Internet of Things

Road safety attracts smart devices and Big Data

16 May 2017

Road safety attracts smart devices and Big Data

The French governmental Road Safety administration is celebrating its 45th birthday this year. Now more than ever before, reducing road related deaths is a major concern for both citizens and local councils alike.

There have been signs of improvement over the last ten years, with the road death rate steadily decreasing from 4,942 deaths in 2006 to 3,469 in 2016. This can partly be explained by a positive change in on-road behaviour and increased intervention from the French Home Office. But car manufacturers are also having a positive impact. With features such as emergency braking assistance, ESP, and run-off road protection, manufacturers are offering safer, more autonomous vehicles that are able to take over when the driver is confronted with multiple distractions on the road.

This is an even bigger concern amongst start-ups, and many are offering solutions combining Big Data and smart devices for improving safety for all.

Smart devices and Big Data for safer behaviour

Road safety can be split into two parts; the driver and their surroundings. Taking this into account, three start-ups have designed devices which react according to the driver’s behaviour.

For the two-wheeled enthusiasts, Liberty Rider and accessory Cosmo Connected have been designed with them in mind. Liberty Rider is the first ever fall-detection app that will automatically contact emergency services. With the accelerometer integrated into the smartphone, the app will follow the driver’s movements and is able to inform them of any potential dangers in their driving. If the eventual fall is unavoidable, the app can even preempt the incident and trigger a call to the closest emergency services in the area, therefore reducing the arrival time and harm to the driver.

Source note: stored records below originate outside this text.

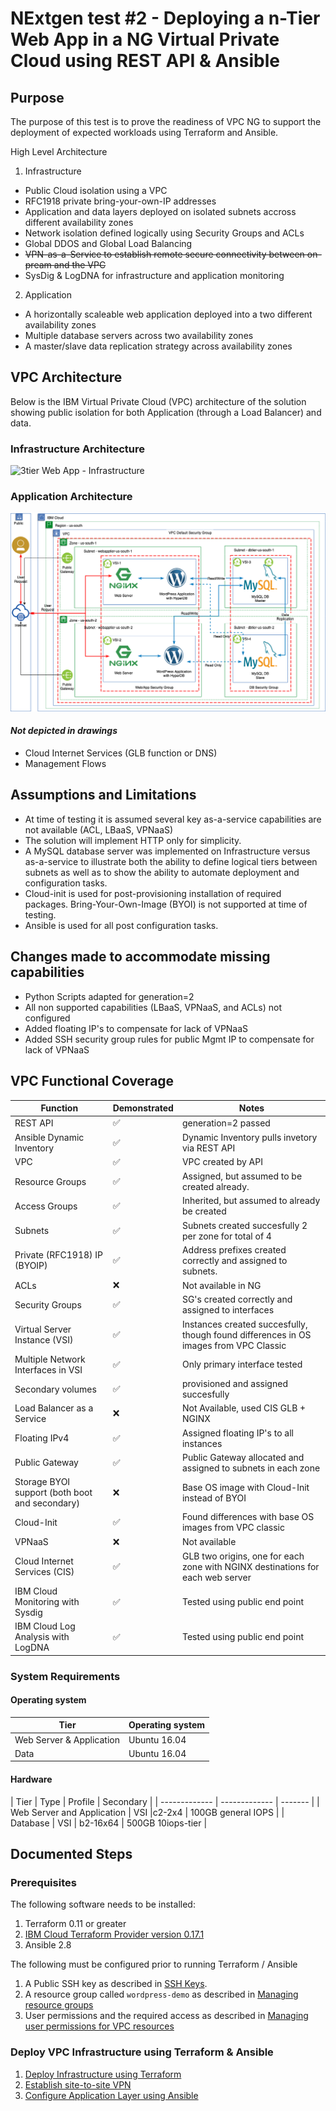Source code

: # NExtgen test #2 - Deploying a n-Tier Web App in a NG Virtual Private Cloud using REST API & Ansible

## Purpose

The purpose of this test is to prove the readiness of VPC NG to support the deployment of expected workloads using Terraform
and Ansible. 

High Level Architecture

1. Infrastructure
  - Public Cloud isolation using a VPC
  - RFC1918 private bring-your-own-IP addresses
  - Application and data layers deployed on isolated subnets accross different availability zones
  - Network isolation defined logically using Security Groups and ACLs
  - Global DDOS and Global Load Balancing 
  - <s>VPN-as-a-Service to establish remote secure connectivity between on-pream and the VPC</s>
  - SysDig & LogDNA for infrastructure and application monitoring

2. Application
  - A horizontally scaleable web application deployed into a two different availability zones
  - Multiple database servers across two availability zones
  - A master/slave data replication strategy across availability zones

## VPC Architecture
Below is the IBM Virtual Private Cloud (VPC) architecture of the solution showing public isolation for both Application (through a Load Balancer) and data.

### Infrastructure Architecture
![3tier Web App - Infrastructure](/Test001_TF_n-tier_multizone/docs/images/infrastructure-architecture.png)

### Application Architecture
![3tuer Web App - Application](docs/images/application-data-flow.png)

#### *Not depicted in drawings*

- Cloud Internet Services (GLB function or DNS)
- Management Flows

## Assumptions and Limitations

- At time of testing it is assumed several key as-a-service capabilities are not available (ACL, LBaaS, VPNaaS)
- The solution will implement HTTP only for simplicity.
- A MySQL database server was implemented on Infrastructure versus as-a-service to illustrate both the ability to define logical tiers between subnets as well
as to show the ability to automate deployment and configuration tasks.
- Cloud-init is used for post-provisioning installation of required packages.  Bring-Your-Own-Image (BYOI) is not supported at time of testing.
- Ansible is used for all post configuration tasks.

## Changes made to accommodate missing capabilities

- Python Scripts adapted for generation=2
- All non supported capabilities (LBaaS, VPNaaS, and ACLs) not configured
- Added floating IP's to compensate for lack of VPNaaS
- Added SSH security group rules for public Mgmt IP to compensate for lack of VPNaaS



## VPC Functional Coverage
| Function  | Demonstrated | Notes |
| --------  | ------------ | ----- |
| REST API  |   :white_check_mark:    | generation=2 passed | 
| Ansible Dynamic Inventory | :white_check_mark: | Dynamic Inventory pulls invetory via REST API |
| VPC |  :white_check_mark: | VPC created by API|
| Resource Groups | :white_check_mark: | Assigned, but assumed to be created already. |
| Access Groups | :white_check_mark: | Inherited, but assumed to already be created |
| Subnets | :white_check_mark: | Subnets created succesfully 2 per zone for total of 4|
| Private (RFC1918) IP (BYOIP) | :white_check_mark: | Address prefixes created correctly and assigned to subnets.|
| ACLs | :x: | Not available in NG |
| Security Groups | :white_check_mark:| SG's created correctly and assigned to interfaces|
| Virtual Server Instance (VSI) | :white_check_mark: | Instances created succesfully, though found differences in OS images from VPC Classic |
| Multiple Network Interfaces in VSI | :white_check_mark: | Only primary interface tested |
| Secondary volumes | :white_check_mark: | provisioned and assigned succesfully |
| Load Balancer as a Service | :x: | Not Available, used CIS GLB + NGINX |
| Floating IPv4 | :white_check_mark:| Assigned floating IP's to all instances |
| Public Gateway | :white_check_mark: | Public Gateway allocated and assigned to subnets in each zone |
| Storage BYOI support (both boot and secondary) | :x: |Base OS image with Cloud-Init instead of BYOI |
| Cloud-Init | :white_check_mark: | Found differences with base OS images from VPC classic |
| VPNaaS | :x: | Not available |
| Cloud Internet Services (CIS) | :white_check_mark: | GLB two origins, one for each zone with NGINX destinations for each web server|
| IBM Cloud Monitoring with Sysdig | :white_check_mark: | Tested using public end point |
| IBM Cloud Log Analysis with LogDNA | :white_check_mark:| Tested using public end point |
### System Requirements

#### Operating system

| Tier  | Operating system |
| ------------- | ------------- |
| Web Server & Application | Ubuntu 16.04  |
| Data  | Ubuntu 16.04  |

#### Hardware

| Tier | Type | Profile | Secondary |
| ------------- | ------------- | ------- |
| Web Server and Application  |  VSI |c2-2x4 |  100GB general IOPS |
| Database | VSI  | b2-16x64 | 500GB 10iops-tier |


## Documented Steps

### Prerequisites

The following software needs to be installed:
1. Terraform 0.11 or greater
2. [IBM Cloud Terraform Provider version 0.17.1](https://github.com/IBM-Cloud/terraform-provider-ibm) 
2. Ansible 2.8

The following must be configured prior to running Terraform / Ansible
1. A Public SSH key as described in [SSH Keys](https://cloud.ibm.com/docs/vpc-on-classic-vsi?topic=vpc-on-classic-vsi-ssh-keys#ssh-keys).
2. A resource group called `wordpress-demo` as described in [Managing resource groups](https://cloud.ibm.com/docs/resources?topic=resources-rgs#rgs)
3. User permissions and the required access as described in [Managing user permissions for VPC resources](https://cloud.ibm.com/docs/vpc-on-classic?topic=vpc-on-classic-managing-user-permissions-for-vpc-resources)

### Deploy VPC Infrastructure using Terraform & Ansible

1. [Deploy Infrastructure using Terraform](docs/terraform.md)
2. [Establish site-to-site VPN](docs/vpn.md)
3. [Configure Application Layer using Ansible](docs/ansible.md)

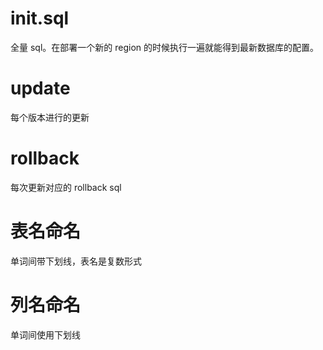 # init.sql
全量 sql。在部署一个新的 region 的时候执行一遍就能得到最新数据库的配置。

# update
每个版本进行的更新

# rollback
每次更新对应的 rollback sql

# 表名命名
单词间带下划线，表名是复数形式

# 列名命名
单词间使用下划线
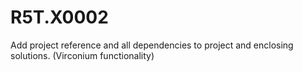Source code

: # R5T.X0002
Add project reference and all dependencies to project and enclosing solutions. (Virconium functionality)
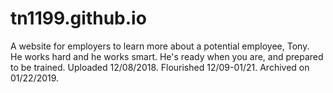 # tn1199.github.io
A website for employers to learn more about a potential employee, Tony.
<br>He works hard and he works smart. He's ready when you are, and prepared to be trained.
Uploaded 12/08/2018.
Flourished 12/09-01/21.
Archived on 01/22/2019.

Cosmo Connected, showcased at CES 2017, is a small brake light that can be fitted on the back of  the rider’s helmet. Able to detect when the rider slows down, it will light up at the same time as the bike’s brake light, improving the rider’s visibility on the road. Its connected app can also contact emergency response in case of an accident. Thanks to an integrated gyroscope, the system is able to detect a fall and also to speak to the rider. If the rider doesn’t respond, it will contact emergency services. Through GPS and storing the rider’s vital information (emergency contacts, blood type, allergies, etc.), the device can provide any information needed by medics in any emergency situation.

For car drivers, Ellis Car will help them control their driving habits thanks to its behaviour detector. The app gathers and processes all driving data then sends a detailed analysis of the driver’s behaviour. The Data can be used for safety purposes.

Big Data and IoT for monitoring the vehicle and its environment

The Liberty Rider app is only useful when an accident occurs, as it collects its users’ data to establish high risk profiles and, above all, the most dangerous roads. Thanks to the use of Big Data, the app helps motorcyclists to make a more informed choice with regard to their behaviour or their journey.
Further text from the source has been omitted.